[[ TASK INPUT open ]]
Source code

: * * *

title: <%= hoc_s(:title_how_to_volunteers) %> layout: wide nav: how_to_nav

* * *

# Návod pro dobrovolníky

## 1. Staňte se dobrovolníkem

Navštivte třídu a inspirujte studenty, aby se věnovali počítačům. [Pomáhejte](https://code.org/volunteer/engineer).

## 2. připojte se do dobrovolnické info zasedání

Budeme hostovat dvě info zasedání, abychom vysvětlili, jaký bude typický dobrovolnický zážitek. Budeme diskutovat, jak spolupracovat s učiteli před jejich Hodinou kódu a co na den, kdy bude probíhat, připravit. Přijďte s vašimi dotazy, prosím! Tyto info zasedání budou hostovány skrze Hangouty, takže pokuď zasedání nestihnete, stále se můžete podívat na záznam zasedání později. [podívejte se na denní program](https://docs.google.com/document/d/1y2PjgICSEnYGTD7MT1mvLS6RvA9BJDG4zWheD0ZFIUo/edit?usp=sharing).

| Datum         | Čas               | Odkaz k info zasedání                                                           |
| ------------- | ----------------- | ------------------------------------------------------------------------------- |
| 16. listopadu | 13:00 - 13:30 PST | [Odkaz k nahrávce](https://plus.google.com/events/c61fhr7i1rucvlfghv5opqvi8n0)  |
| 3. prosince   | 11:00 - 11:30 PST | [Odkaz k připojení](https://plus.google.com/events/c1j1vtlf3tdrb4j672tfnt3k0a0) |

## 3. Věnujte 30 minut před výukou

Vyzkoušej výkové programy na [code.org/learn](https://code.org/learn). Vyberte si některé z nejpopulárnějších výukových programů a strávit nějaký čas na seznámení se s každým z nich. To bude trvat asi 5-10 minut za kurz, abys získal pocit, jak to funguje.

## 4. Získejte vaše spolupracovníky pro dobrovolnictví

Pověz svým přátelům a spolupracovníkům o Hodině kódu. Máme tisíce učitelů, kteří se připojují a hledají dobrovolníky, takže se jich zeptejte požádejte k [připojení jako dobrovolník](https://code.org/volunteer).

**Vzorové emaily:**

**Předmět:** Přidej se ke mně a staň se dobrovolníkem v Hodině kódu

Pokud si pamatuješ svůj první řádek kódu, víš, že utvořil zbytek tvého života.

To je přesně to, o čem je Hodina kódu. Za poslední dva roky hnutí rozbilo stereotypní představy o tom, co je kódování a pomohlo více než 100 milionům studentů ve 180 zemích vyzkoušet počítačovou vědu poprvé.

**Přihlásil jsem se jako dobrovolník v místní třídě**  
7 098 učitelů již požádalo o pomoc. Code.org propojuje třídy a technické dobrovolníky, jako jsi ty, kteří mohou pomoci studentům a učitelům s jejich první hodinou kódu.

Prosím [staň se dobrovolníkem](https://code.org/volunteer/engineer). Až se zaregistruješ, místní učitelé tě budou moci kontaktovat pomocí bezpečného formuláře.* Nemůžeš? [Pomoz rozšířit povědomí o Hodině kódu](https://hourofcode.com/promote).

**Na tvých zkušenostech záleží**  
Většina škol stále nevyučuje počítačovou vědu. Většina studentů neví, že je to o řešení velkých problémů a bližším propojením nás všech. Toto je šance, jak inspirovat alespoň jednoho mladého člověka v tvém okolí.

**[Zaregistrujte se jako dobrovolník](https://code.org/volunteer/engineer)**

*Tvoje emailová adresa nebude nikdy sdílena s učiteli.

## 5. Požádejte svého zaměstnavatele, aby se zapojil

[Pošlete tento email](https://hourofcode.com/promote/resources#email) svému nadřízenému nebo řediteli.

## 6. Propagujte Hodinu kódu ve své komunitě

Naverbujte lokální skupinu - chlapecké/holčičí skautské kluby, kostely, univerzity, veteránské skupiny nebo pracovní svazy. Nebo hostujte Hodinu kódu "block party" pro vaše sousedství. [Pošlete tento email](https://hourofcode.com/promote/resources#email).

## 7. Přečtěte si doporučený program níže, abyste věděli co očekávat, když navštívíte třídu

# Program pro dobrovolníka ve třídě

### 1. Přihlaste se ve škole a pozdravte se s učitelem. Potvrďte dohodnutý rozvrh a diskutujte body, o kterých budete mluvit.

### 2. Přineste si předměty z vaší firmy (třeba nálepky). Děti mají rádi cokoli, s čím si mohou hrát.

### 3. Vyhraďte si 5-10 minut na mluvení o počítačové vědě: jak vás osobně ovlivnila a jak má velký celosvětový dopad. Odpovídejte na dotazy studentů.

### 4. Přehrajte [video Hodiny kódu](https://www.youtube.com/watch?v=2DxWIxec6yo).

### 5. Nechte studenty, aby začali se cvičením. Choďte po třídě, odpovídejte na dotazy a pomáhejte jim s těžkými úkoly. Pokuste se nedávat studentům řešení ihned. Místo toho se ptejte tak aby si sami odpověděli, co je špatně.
[[ TASK INPUT closed ]]
WORK INSTRUCTIONS: Please set down each of the entries above exactly as given.

FINISHED TASK:
Source code

: * * *

title: <%= hoc_s(:title_how_to_volunteers) %> layout: wide nav: how_to_nav

* * *

# Návod pro dobrovolníky

## 1. Staňte se dobrovolníkem

Navštivte třídu a inspirujte studenty, aby se věnovali počítačům. [Pomáhejte](https://code.org/volunteer/engineer).

## 2. připojte se do dobrovolnické info zasedání

Budeme hostovat dvě info zasedání, abychom vysvětlili, jaký bude typický dobrovolnický zážitek. Budeme diskutovat, jak spolupracovat s učiteli před jejich Hodinou kódu a co na den, kdy bude probíhat, připravit. Přijďte s vašimi dotazy, prosím! Tyto info zasedání budou hostovány skrze Hangouty, takže pokuď zasedání nestihnete, stále se můžete podívat na záznam zasedání později. [podívejte se na denní program](https://docs.google.com/document/d/1y2PjgICSEnYGTD7MT1mvLS6RvA9BJDG4zWheD0ZFIUo/edit?usp=sharing).

| Datum         | Čas               | Odkaz k info zasedání                                                           |
| ------------- | ----------------- | ------------------------------------------------------------------------------- |
| 16. listopadu | 13:00 - 13:30 PST | [Odkaz k nahrávce](https://plus.google.com/events/c61fhr7i1rucvlfghv5opqvi8n0)  |
| 3. prosince   | 11:00 - 11:30 PST | [Odkaz k připojení](https://plus.google.com/events/c1j1vtlf3tdrb4j672tfnt3k0a0) |

## 3. Věnujte 30 minut před výukou

Vyzkoušej výkové programy na [code.org/learn](https://code.org/learn). Vyberte si některé z nejpopulárnějších výukových programů a strávit nějaký čas na seznámení se s každým z nich. To bude trvat asi 5-10 minut za kurz, abys získal pocit, jak to funguje.

## 4. Získejte vaše spolupracovníky pro dobrovolnictví

Pověz svým přátelům a spolupracovníkům o Hodině kódu. Máme tisíce učitelů, kteří se připojují a hledají dobrovolníky, takže se jich zeptejte požádejte k [připojení jako dobrovolník](https://code.org/volunteer).

**Vzorové emaily:**

**Předmět:** Přidej se ke mně a staň se dobrovolníkem v Hodině kódu

Pokud si pamatuješ svůj první řádek kódu, víš, že utvořil zbytek tvého života.

To je přesně to, o čem je Hodina kódu. Za poslední dva roky hnutí rozbilo stereotypní představy o tom, co je kódování a pomohlo více než 100 milionům studentů ve 180 zemích vyzkoušet počítačovou vědu poprvé.

**Přihlásil jsem se jako dobrovolník v místní třídě**  
7 098 učitelů již požádalo o pomoc. Code.org propojuje třídy a technické dobrovolníky, jako jsi ty, kteří mohou pomoci studentům a učitelům s jejich první hodinou kódu.

Prosím [staň se dobrovolníkem](https://code.org/volunteer/engineer). Až se zaregistruješ, místní učitelé tě budou moci kontaktovat pomocí bezpečného formuláře.* Nemůžeš? [Pomoz rozšířit povědomí o Hodině kódu](https://hourofcode.com/promote).

**Na tvých zkušenostech záleží**  
Většina škol stále nevyučuje počítačovou vědu. Většina studentů neví, že je to o řešení velkých problémů a bližším propojením nás všech. Toto je šance, jak inspirovat alespoň jednoho mladého člověka v tvém okolí.

**[Zaregistrujte se jako dobrovolník](https://code.org/volunteer/engineer)**

*Tvoje emailová adresa nebude nikdy sdílena s učiteli.

## 5. Požádejte svého zaměstnavatele, aby se zapojil

[Pošlete tento email](https://hourofcode.com/promote/resources#email) svému nadřízenému nebo řediteli.

## 6. Propagujte Hodinu kódu ve své komunitě

Naverbujte lokální skupinu - chlapecké/holčičí skautské kluby, kostely, univerzity, veteránské skupiny nebo pracovní svazy. Nebo hostujte Hodinu kódu "block party" pro vaše sousedství. [Pošlete tento email](https://hourofcode.com/promote/resources#email).

## 7. Přečtěte si doporučený program níže, abyste věděli co očekávat, když navštívíte třídu

# Program pro dobrovolníka ve třídě

### 1. Přihlaste se ve škole a pozdravte se s učitelem. Potvrďte dohodnutý rozvrh a diskutujte body, o kterých budete mluvit.

### 2. Přineste si předměty z vaší firmy (třeba nálepky). Děti mají rádi cokoli, s čím si mohou hrát.

### 3. Vyhraďte si 5-10 minut na mluvení o počítačové vědě: jak vás osobně ovlivnila a jak má velký celosvětový dopad. Odpovídejte na dotazy studentů.

### 4. Přehrajte [video Hodiny kódu](https://www.youtube.com/watch?v=2DxWIxec6yo).

### 5. Nechte studenty, aby začali se cvičením. Choďte po třídě, odpovídejte na dotazy a pomáhejte jim s těžkými úkoly. Pokuste se nedávat studentům řešení ihned. Místo toho se ptejte tak aby si sami odpověděli, co je špatně.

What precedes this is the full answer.